He paused. "I'll make sure he has plenty of his sleeping pills on hand."

"Will you sign the death certificate?"

"Sure. I won't even know you were there."

He didn't hang up on me, but the conversation was over and we said goodbye, knowing we wouldn't be talking to each other again.

I thought: "To meet the schedule I've worked out with the Strong family, it's now up to me to write the morphine prescription for Willis and take it in to be filled." It was not something I'd be able to do again for another patient. I knew one pharmacy in the city where I ought to be able to pull it off. I went there. [End Page 537]

* * *

This story is true, but I have concealed identities other than my own. My patient's name was not Willis Strong, but it should have been. He owned the only hardware store in his little college town of 2,000 permanent residents, 50 miles south of the medical center where I taught and practiced neurology. A big, bluff type of man who met strangers with comfort, he sold a lot of shelving and gave out a lot of how-to advice to weekend carpenters and plumbers.

My specialty in neurology was amyotrophic lateral sclerosis. In my small ALS clinic, I saw 20 or more new patients every year. Our established patients rarely missed their follow-up visits, despite the effort it often took to get them to the medical center—and despite knowing that I could not do for patients what all of us wanted: make them well.

I had known Willis for four years. His case was unusual because his breathing failed when his limbs and voice were still strong. Within a few months, he was wearing a cuirass respirator, a plastic shell that made him look as if he were under attack by a giant turtle as it intermittently sucked on his chest wall, making him take deeper breaths. He wore the chest shell all night and at times during the day. He even went on vacation with his respirator, to his fishing camp in the Adirondacks. It was available to give him relief from the labor of drawing breath. No complaints.

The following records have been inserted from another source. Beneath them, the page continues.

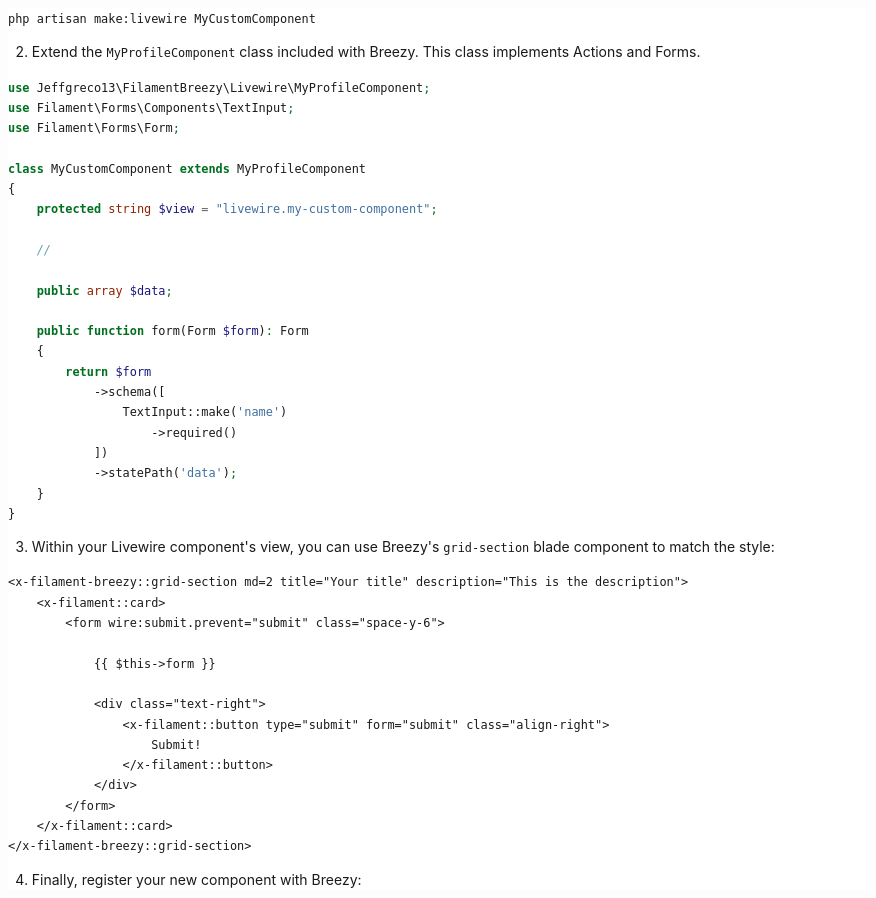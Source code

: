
 ```
php artisan make:livewire MyCustomComponent
```

2. Extend the `MyProfileComponent` class included with Breezy. This class implements Actions and Forms.

```php
use Jeffgreco13\FilamentBreezy\Livewire\MyProfileComponent;
use Filament\Forms\Components\TextInput;
use Filament\Forms\Form;

class MyCustomComponent extends MyProfileComponent
{
    protected string $view = "livewire.my-custom-component";

    //

    public array $data;

    public function form(Form $form): Form
    {
        return $form
            ->schema([
                TextInput::make('name')
                    ->required()
            ])
            ->statePath('data');
    }
}

```

3. Within your Livewire component's view, you can use Breezy's `grid-section` blade component to match the style:

```blade
<x-filament-breezy::grid-section md=2 title="Your title" description="This is the description">
    <x-filament::card>
        <form wire:submit.prevent="submit" class="space-y-6">

            {{ $this->form }}

            <div class="text-right">
                <x-filament::button type="submit" form="submit" class="align-right">
                    Submit!
                </x-filament::button>
            </div>
        </form>
    </x-filament::card>
</x-filament-breezy::grid-section>
```

4. Finally, register your new component with Breezy:
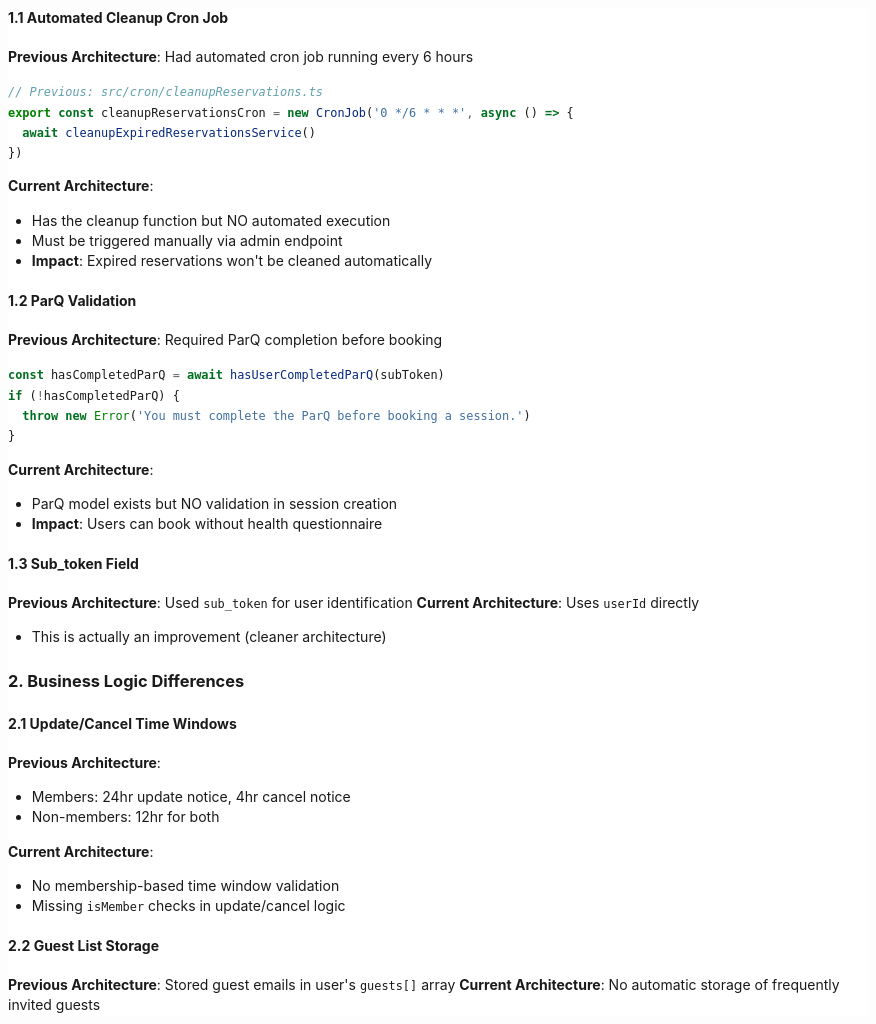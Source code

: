 #### 1.1 Automated Cleanup Cron Job

**Previous Architecture**: Had automated cron job running every 6 hours

```typescript
// Previous: src/cron/cleanupReservations.ts
export const cleanupReservationsCron = new CronJob('0 */6 * * *', async () => {
  await cleanupExpiredReservationsService()
})
```

**Current Architecture**:

- Has the cleanup function but NO automated execution
- Must be triggered manually via admin endpoint
- **Impact**: Expired reservations won't be cleaned automatically

#### 1.2 ParQ Validation

**Previous Architecture**: Required ParQ completion before booking

```typescript
const hasCompletedParQ = await hasUserCompletedParQ(subToken)
if (!hasCompletedParQ) {
  throw new Error('You must complete the ParQ before booking a session.')
}
```

**Current Architecture**:

- ParQ model exists but NO validation in session creation
- **Impact**: Users can book without health questionnaire

#### 1.3 Sub_token Field

**Previous Architecture**: Used `sub_token` for user identification
**Current Architecture**: Uses `userId` directly

- This is actually an improvement (cleaner architecture)

### 2. Business Logic Differences

#### 2.1 Update/Cancel Time Windows

**Previous Architecture**:

- Members: 24hr update notice, 4hr cancel notice
- Non-members: 12hr for both

**Current Architecture**:

- No membership-based time window validation
- Missing `isMember` checks in update/cancel logic

#### 2.2 Guest List Storage

**Previous Architecture**: Stored guest emails in user's `guests[]` array
**Current Architecture**: No automatic storage of frequently invited guests
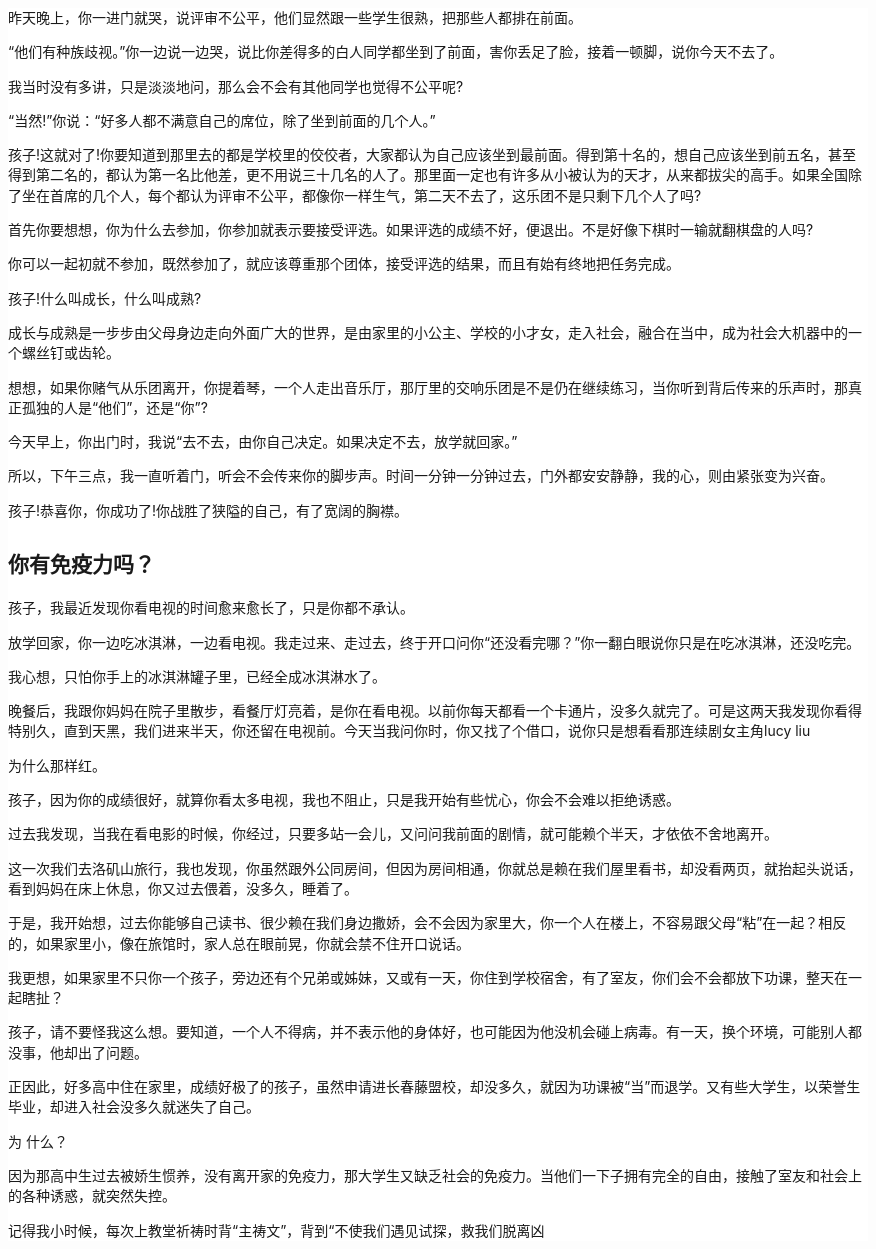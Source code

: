 昨天晚上，你一进门就哭，说评审不公平，他们显然跟一些学生很熟，把那些人都排在前面。

“他们有种族歧视。”你一边说一边哭，说比你差得多的白人同学都坐到了前面，害你丢足了脸，接着一顿脚，说你今天不去了。

我当时没有多讲，只是淡淡地问，那么会不会有其他同学也觉得不公平呢?

“当然!”你说：“好多人都不满意自己的席位，除了坐到前面的几个人。”

孩子!这就对了!你要知道到那里去的都是学校里的佼佼者，大家都认为自己应该坐到最前面。得到第十名的，想自己应该坐到前五名，甚至得到第二名的，都认为第一名比他差，更不用说三十几名的人了。那里面一定也有许多从小被认为的天才，从来都拔尖的高手。如果全国除了坐在首席的几个人，每个都认为评审不公平，都像你一样生气，第二天不去了，这乐团不是只剩下几个人了吗?

首先你要想想，你为什么去参加，你参加就表示要接受评选。如果评选的成绩不好，便退出。不是好像下棋时一输就翻棋盘的人吗?

你可以一起初就不参加，既然参加了，就应该尊重那个团体，接受评选的结果，而且有始有终地把任务完成。

孩子!什么叫成长，什么叫成熟?

成长与成熟是一步步由父母身边走向外面广大的世界，是由家里的小公主、学校的小才女，走入社会，融合在当中，成为社会大机器中的一个螺丝钉或齿轮。

想想，如果你赌气从乐团离开，你提着琴，一个人走出音乐厅，那厅里的交响乐团是不是仍在继续练习，当你听到背后传来的乐声时，那真正孤独的人是“他们”，还是“你”?

今天早上，你出门时，我说“去不去，由你自己决定。如果决定不去，放学就回家。”

所以，下午三点，我一直听着门，听会不会传来你的脚步声。时间一分钟一分钟过去，门外都安安静静，我的心，则由紧张变为兴奋。

孩子!恭喜你，你成功了!你战胜了狭隘的自己，有了宽阔的胸襟。





## 你有免疫力吗？


孩子，我最近发现你看电视的时间愈来愈长了，只是你都不承认。

放学回家，你一边吃冰淇淋，一边看电视。我走过来、走过去，终于开口问你“还没看完哪？”你一翻白眼说你只是在吃冰淇淋，还没吃完。

我心想，只怕你手上的冰淇淋罐子里，已经全成冰淇淋水了。

晚餐后，我跟你妈妈在院子里散步，看餐厅灯亮着，是你在看电视。以前你每天都看一个卡通片，没多久就完了。可是这两天我发现你看得特别久，直到天黑，我们进来半天，你还留在电视前。今天当我问你时，你又找了个借口，说你只是想看看那连续剧女主角lucy liu

为什么那样红。

孩子，因为你的成绩很好，就算你看太多电视，我也不阻止，只是我开始有些忧心，你会不会难以拒绝诱惑。

过去我发现，当我在看电影的时候，你经过，只要多站一会儿，又问问我前面的剧情，就可能赖个半天，才依依不舍地离开。

这一次我们去洛矶山旅行，我也发现，你虽然跟外公同房间，但因为房间相通，你就总是赖在我们屋里看书，却没看两页，就抬起头说话，看到妈妈在床上休息，你又过去偎着，没多久，睡着了。

于是，我开始想，过去你能够自己读书、很少赖在我们身边撒娇，会不会因为家里大，你一个人在楼上，不容易跟父母“粘”在一起？相反的，如果家里小，像在旅馆时，家人总在眼前晃，你就会禁不住开口说话。

我更想，如果家里不只你一个孩子，旁边还有个兄弟或姊妹，又或有一天，你住到学校宿舍，有了室友，你们会不会都放下功课，整天在一起瞎扯？

孩子，请不要怪我这么想。要知道，一个人不得病，并不表示他的身体好，也可能因为他没机会碰上病毒。有一天，换个环境，可能别人都没事，他却出了问题。

正因此，好多高中住在家里，成绩好极了的孩子，虽然申请进长春藤盟校，却没多久，就因为功课被“当”而退学。又有些大学生，以荣誉生毕业，却进入社会没多久就迷失了自己。

为 什么？

因为那高中生过去被娇生惯养，没有离开家的免疫力，那大学生又缺乏社会的免疫力。当他们一下子拥有完全的自由，接触了室友和社会上的各种诱惑，就突然失控。

记得我小时候，每次上教堂祈祷时背“主祷文”，背到“不使我们遇见试探，救我们脱离凶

After more than a year with the cuirass, however, Willis needed a tracheostomy and supported ventilation. The positive-pressure ventilator was cumbersome, but he was still able to do a great deal for himself. He stopped going to work and, although he could speak understandably with the aid of a one-way valve in the ventilator tubing, he preferred to communicate by handwritten notes. We found out, through frequent attempts, that he could not be without mechanical ventilation for more than a minute without becoming severely short of breath. Moreover, swallowing had become difficult. He choked on liquids. Dr. Chalazian had arranged for him to have a nasogastric tube put down. Still no complaints.

There is a last straw for everybody. It differs from person to person. With Willis, it was that his legs began to give way. He could no longer get out of bed and onto a bedside commode without help. His...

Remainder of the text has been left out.